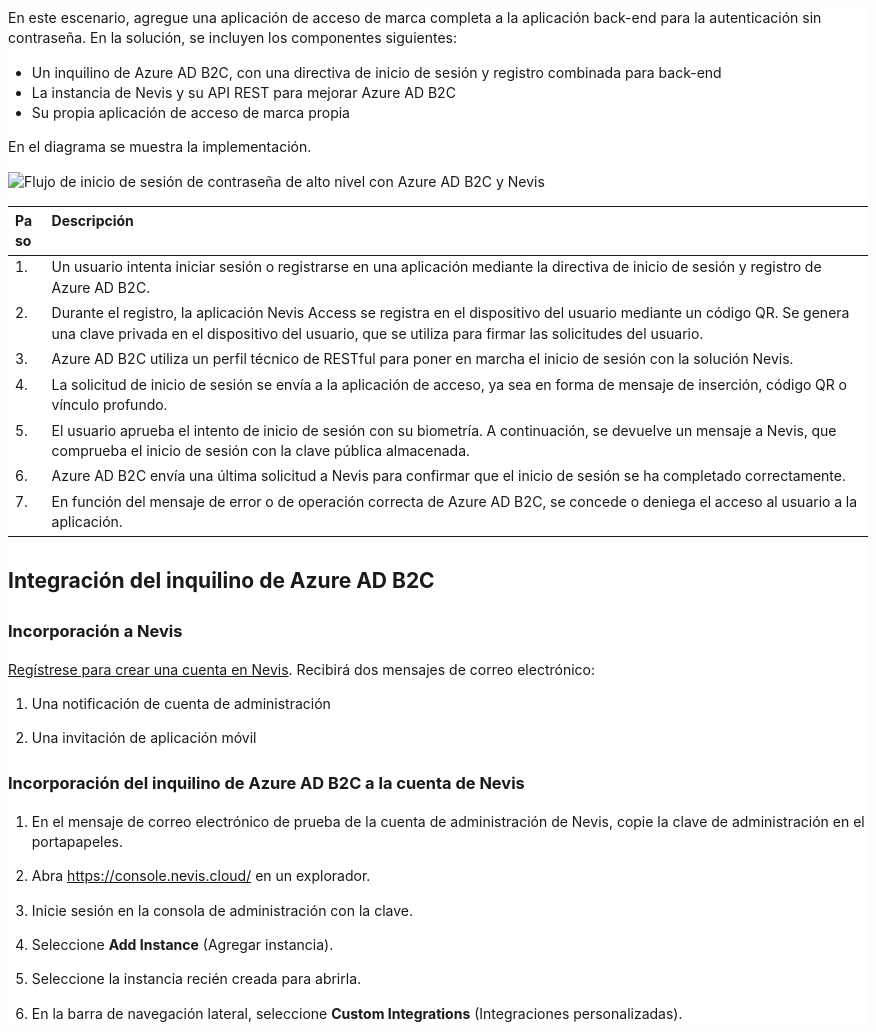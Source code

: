En este escenario, agregue una aplicación de acceso de marca completa a la aplicación back-end para la autenticación sin contraseña. En la solución, se incluyen los componentes siguientes:

- Un inquilino de Azure AD B2C, con una directiva de inicio de sesión y registro combinada para back-end
- La instancia de Nevis y su API REST para mejorar Azure AD B2C
- Su propia aplicación de acceso de marca propia

En el diagrama se muestra la implementación.

![Flujo de inicio de sesión de contraseña de alto nivel con Azure AD B2C y Nevis](./media/partner-nevis/nevis-architecture-diagram.png)

|Paso | Descripción |
|:-----| :-----------|
| 1. | Un usuario intenta iniciar sesión o registrarse en una aplicación mediante la directiva de inicio de sesión y registro de Azure AD B2C.
| 2. | Durante el registro, la aplicación Nevis Access se registra en el dispositivo del usuario mediante un código QR. Se genera una clave privada en el dispositivo del usuario, que se utiliza para firmar las solicitudes del usuario.
| 3. |  Azure AD B2C utiliza un perfil técnico de RESTful para poner en marcha el inicio de sesión con la solución Nevis.
| 4. | La solicitud de inicio de sesión se envía a la aplicación de acceso, ya sea en forma de mensaje de inserción, código QR o vínculo profundo.
| 5. | El usuario aprueba el intento de inicio de sesión con su biometría. A continuación, se devuelve un mensaje a Nevis, que comprueba el inicio de sesión con la clave pública almacenada.
| 6. | Azure AD B2C envía una última solicitud a Nevis para confirmar que el inicio de sesión se ha completado correctamente.
| 7. |En función del mensaje de error o de operación correcta de Azure AD B2C, se concede o deniega el acceso al usuario a la aplicación.

## <a name="integrate-your-azure-ad-b2c-tenant"></a>Integración del inquilino de Azure AD B2C

### <a name="onboard-to-nevis"></a>Incorporación a Nevis 

[Regístrese para crear una cuenta en Nevis](https://www.nevis-security.com/aadb2c/).
Recibirá dos mensajes de correo electrónico:

1. Una notificación de cuenta de administración

2. Una invitación de aplicación móvil

### <a name="add-your-azure-ad-b2c-tenant-to-your-nevis-account"></a>Incorporación del inquilino de Azure AD B2C a la cuenta de Nevis

1. En el mensaje de correo electrónico de prueba de la cuenta de administración de Nevis, copie la clave de administración en el portapapeles.

2. Abra https://console.nevis.cloud/ en un explorador.

3. Inicie sesión en la consola de administración con la clave.

4. Seleccione **Add Instance** (Agregar instancia).

5. Seleccione la instancia recién creada para abrirla.

6. En la barra de navegación lateral, seleccione **Custom Integrations** (Integraciones personalizadas).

What you have to do =>
Your task is to retype all the entries exactly and leave out any pictures.

Response to the task =>
Source code

:En este escenario, agregue una aplicación de acceso de marca completa a la aplicación back-end para la autenticación sin contraseña. En la solución, se incluyen los componentes siguientes:

- Un inquilino de Azure AD B2C, con una directiva de inicio de sesión y registro combinada para back-end
- La instancia de Nevis y su API REST para mejorar Azure AD B2C
- Su propia aplicación de acceso de marca propia

En el diagrama se muestra la implementación.

![Flujo de inicio de sesión de contraseña de alto nivel con Azure AD B2C y Nevis](./media/partner-nevis/nevis-architecture-diagram.png)

|Paso | Descripción |
|:-----| :-----------|
| 1. | Un usuario intenta iniciar sesión o registrarse en una aplicación mediante la directiva de inicio de sesión y registro de Azure AD B2C.
| 2. | Durante el registro, la aplicación Nevis Access se registra en el dispositivo del usuario mediante un código QR. Se genera una clave privada en el dispositivo del usuario, que se utiliza para firmar las solicitudes del usuario.
| 3. |  Azure AD B2C utiliza un perfil técnico de RESTful para poner en marcha el inicio de sesión con la solución Nevis.
| 4. | La solicitud de inicio de sesión se envía a la aplicación de acceso, ya sea en forma de mensaje de inserción, código QR o vínculo profundo.
| 5. | El usuario aprueba el intento de inicio de sesión con su biometría. A continuación, se devuelve un mensaje a Nevis, que comprueba el inicio de sesión con la clave pública almacenada.
| 6. | Azure AD B2C envía una última solicitud a Nevis para confirmar que el inicio de sesión se ha completado correctamente.
| 7. |En función del mensaje de error o de operación correcta de Azure AD B2C, se concede o deniega el acceso al usuario a la aplicación.

## <a name="integrate-your-azure-ad-b2c-tenant"></a>Integración del inquilino de Azure AD B2C

### <a name="onboard-to-nevis"></a>Incorporación a Nevis 

[Regístrese para crear una cuenta en Nevis](https://www.nevis-security.com/aadb2c/).
Recibirá dos mensajes de correo electrónico:

1. Una notificación de cuenta de administración

2. Una invitación de aplicación móvil

### <a name="add-your-azure-ad-b2c-tenant-to-your-nevis-account"></a>Incorporación del inquilino de Azure AD B2C a la cuenta de Nevis

1. En el mensaje de correo electrónico de prueba de la cuenta de administración de Nevis, copie la clave de administración en el portapapeles.

2. Abra https://console.nevis.cloud/ en un explorador.

3. Inicie sesión en la consola de administración con la clave.

4. Seleccione **Add Instance** (Agregar instancia).

5. Seleccione la instancia recién creada para abrirla.

6. En la barra de navegación lateral, seleccione **Custom Integrations** (Integraciones personalizadas).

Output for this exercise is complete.